• DIRECTIONS
Starting with the line that contains "the any map" and stopping after the line that contains "map with style.", return each line below exactly as written, with no others.

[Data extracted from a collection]
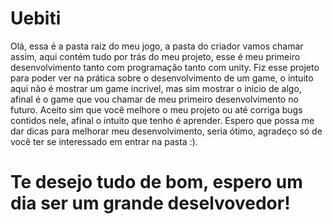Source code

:# Uebiti
Olá, essa é a pasta raiz do meu jogo, a pasta do criador vamos chamar assim, aqui contém tudo por trás do meu projeto, esse é meu primeiro desenvolvimento tanto com programação tanto com unity.
Fiz esse projeto para poder ver na prática sobre o desenvolvimento de um game, o intuito aqui não é mostrar um game incrivel, mas sim mostrar o inicio de algo, afinal é o game que vou chamar de meu primeiro desenvolvimento no futuro.
Aceito sim que você melhore o meu projeto ou até corriga bugs contidos nele, afinal o intuito que tenho é aprender.
Espero que possa me dar dicas para melhorar meu desenvolvimento, seria ótimo, agradeço só de você ter se interessado em entrar na pasta :).
# Te desejo tudo de bom, espero um dia ser um grande deselvovedor!
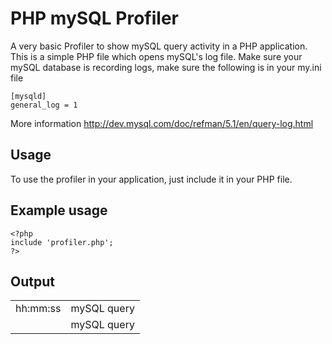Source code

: PHP mySQL Profiler
==================

A very basic Profiler to show mySQL query activity in a PHP application.
This is a simple PHP file which opens mySQL's log file.
Make sure your mySQL database is recording logs, make sure the following is in your my.ini file
    
    [mysqld]
    general_log = 1

More information http://dev.mysql.com/doc/refman/5.1/en/query-log.html

Usage
-----
To use the profiler in your application, just include it in your PHP file.

Example usage
-------------

    <?php
    include 'profiler.php';
    ?>

Output
------

<table>
<tr>
<td>hh:mm:ss</td>
<td>mySQL query</td>
</tr>
<tr>
<td></td>
<td>mySQL query</td>
</tr>
</table>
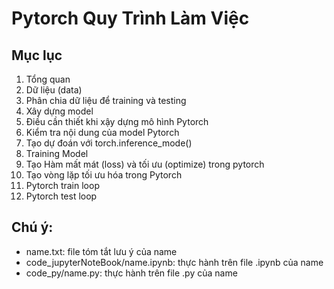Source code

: # Pytorch Quy Trình Làm Việc
## Mục lục
1. Tổng quan
2. Dữ liệu (data)
3. Phân chia dữ liệu để training và testing
4. Xây dựng model
5. Điều cần thiết khi xậy dựng mô hình Pytorch
6. Kiểm tra nội dung của model Pytorch
7. Tạo dự đoán với torch.inference_mode()
8. Training Model
9. Tạo Hàm mất mát (loss) và tối ưu (optimize) trong pytorch
10. Tạo vòng lặp tối ưu hóa trong Pytorch
11. Pytorch train loop
12. Pytorch test loop
## Chú ý:
* name.txt: file tóm tắt lưu ý của name
* code_jupyterNoteBook/name.ipynb: thực hành trên file .ipynb của name
* code_py/name.py: thực hành trên file .py của name
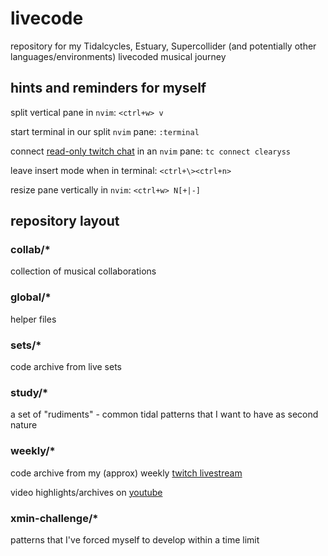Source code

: # livecode
repository for my Tidalcycles, Estuary, Supercollider (and potentially other languages/environments) livecoded musical journey

## hints and reminders for myself

split vertical pane in `nvim`: `<ctrl+w> v`

start terminal in our split `nvim` pane: `:terminal` 

connect [read-only twitch chat](https://github.com/dongy7/twitch-chat-cli) in an `nvim` pane: `tc connect clearyss`

leave insert mode when in terminal: `<ctrl+\><ctrl+n>`

resize pane vertically in `nvim`: `<ctrl+w> N[+|-]`

## repository layout

### collab/*

collection of musical collaborations

### global/*

helper files

### sets/*

code archive from live sets

### study/*

a set of "rudiments" - common tidal patterns that I want to have as second nature

### weekly/*

code archive from my (approx) weekly [twitch livestream](https://twitch.tv/clearyss)

video highlights/archives on [youtube](https://www.youtube.com/channel/UC2p7hQGQ7BG1UUQjEqHHvVA?view_as=subscriber)

### xmin-challenge/*

patterns that I've forced myself to develop within a time limit
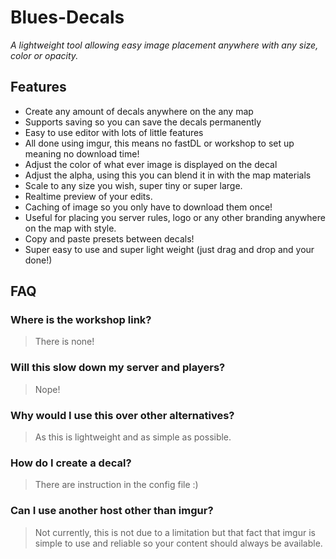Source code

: # Blues-Decals

*A lightweight tool allowing easy image placement anywhere with any size, color or opacity.*

## Features
* Create any amount of decals anywhere on the any map
* Supports saving so you can save the decals permanently
* Easy to use editor with lots of little features
* All done using imgur, this means no fastDL or workshop to set up meaning no download time!
* Adjust the color of what ever image is displayed on the decal
* Adjust the alpha, using this you can blend it in with the map materials
* Scale to any size you wish, super tiny or super large.
* Realtime preview of your edits.
* Caching of image so you only have to download them once!
* Useful for placing you server rules, logo or any other branding anywhere on the map with style.
* Copy and paste presets between decals!
* Super easy to use and super light weight (just drag and drop and your done!)

## FAQ
### Where is the workshop link?
> There is none!

### Will this slow down my server and players?
> Nope!

### Why would I use this over other alternatives?
> As this is lightweight and as simple as possible.

### How do I create a decal?
> There are instruction in the config file :)

### Can I use another host other than imgur?
> Not currently, this is not due to a limitation but that fact that imgur is simple to use and reliable so your content should always be available. 
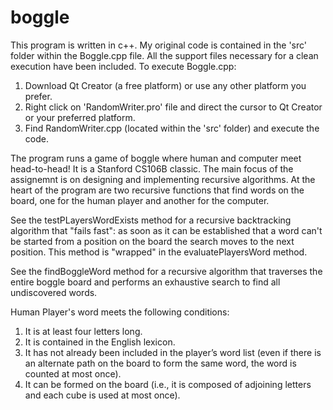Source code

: # boggle

This program is written in c++. My original code is contained in the 'src' folder within the Boggle.cpp file. All the support files necessary for a clean execution have been included. To execute Boggle.cpp:

1. Download Qt Creator (a free platform) or use any other platform you prefer.
2. Right click on 'RandomWriter.pro' file and direct the cursor to Qt Creator or your preferred platform.
3. Find RandomWriter.cpp (located within the 'src' folder) and execute the code.

The program runs a game of boggle where human and computer meet head-to-head! It is a Stanford CS106B classic. 
The main focus of the assignemnt is on designing and implementing recursive algorithms. At the heart of the program 
are two recursive functions that find words on the board, one for the human player and another for the computer. 

See the testPLayersWordExists method for a recursive backtracking algorithm that "fails fast": as soon as it can be established that a word can't be started from a position on the board the search moves to the next position. This method is "wrapped" in the evaluatePlayersWord method.

See the findBoggleWord method for a recursive algorithm that traverses the entire boggle board and performs an exhaustive search to find all undiscovered words.


Human Player's word meets the following conditions: 

1. It is at least four letters long.
2. It is contained in the English lexicon.
3. It has not already been included in the player’s word list (even if there is an alternate path on the board to form the same word, the word is counted at most once).
4. It can be formed on the board (i.e., it is composed of adjoining letters and each cube is used at most once).





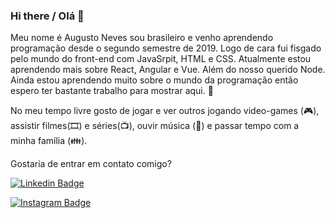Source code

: ### Hi there / Olá 👋

Meu nome é Augusto Neves sou brasileiro e venho aprendendo programação desde o segundo semestre de 2019. Logo de cara fui fisgado pelo mundo do front-end com JavaSrpit, HTML e CSS. Atualmente estou aprendendo mais sobre React, Angular e Vue. Além do nosso querido Node. Ainda estou aprendendo muito sobre o mundo da programação então espero ter bastante trabalho para mostrar aqui. 💪

No meu tempo livre gosto de jogar e ver outros jogando video-games (🎮), assistir filmes(🎞️) e séries(📺), ouvir música (🎵) e passar tempo com a minha família (👪).

Gostaria de entrar em contato comigo?

[![Linkedin Badge](https://img.shields.io/badge/-LinkedIn-blue?style=flat-square&logo=Linkedin&logoColor=white&link=https://www.linkedin.com/in/augusto-neves-066b7b1ab)](https://www.linkedin.com/in/augusto-neves-066b7b1ab)

[![Instagram Badge](https://img.shields.io/badge/-Instagram-ea5f63?style=flat-square&labelColor=ea5f63&logo=instagram&logoColor=white&link=https://www.instagram.com/_augusto_neves/)](https://www.instagram.com/_augusto_neves/)


<!--
**Augusto-Neves/Augusto-Neves** is a ✨ _special_ ✨ repository because its `README.md` (this file) appears on your GitHub profile.

Here are some ideas to get you started:

- 🔭 I’m currently working on ...
- 🌱 I’m currently learning ...
- 👯 I’m looking to collaborate on ...
- 🤔 I’m looking for help with ...
- 💬 Ask me about ...
- 📫 How to reach me: ...
- 😄 Pronouns: ...
- ⚡ Fun fact: ...
-->
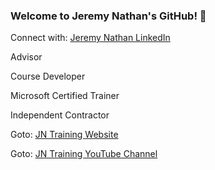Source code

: ### Welcome to Jeremy Nathan's GitHub! 👋
Connect with: [Jeremy Nathan LinkedIn](https://www.linkedin.com/in/jeremy-nathan-24332a20/)

Advisor

Course Developer

Microsoft Certified Trainer

Independent Contractor

Goto: [JN Training Website](https://www.jncomputertraining.com/)

Goto: [JN Training YouTube Channel](https://www.youtube.com/channel/UCKsyi_epOMJU57GB88tygLg)


<!--
**jeremynathan/jeremynathan** is a ✨ _special_ ✨ repository because its `README.md` (this file) appears on your GitHub profile.

Here are some ideas to get you started:

- 🔭 I’m currently working on ...
- 🌱 I’m currently learning ...
- 👯 I’m looking to collaborate on ...
- 🤔 I’m looking for help with ...
- 💬 Ask me about ...
- 📫 How to reach me: ...
- 😄 Pronouns: ...
- ⚡ Fun fact: ...
-->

• THE COMPLETED TASK
* Create any amount of decals anywhere on the any map
* Supports saving so you can save the decals permanently
* Easy to use editor with lots of little features
* All done using imgur, this means no fastDL or workshop to set up meaning no download time!
* Adjust the color of what ever image is displayed on the decal
* Adjust the alpha, using this you can blend it in with the map materials
* Scale to any size you wish, super tiny or super large.
* Realtime preview of your edits.
* Caching of image so you only have to download them once!
* Useful for placing you server rules, logo or any other branding anywhere on the map with style.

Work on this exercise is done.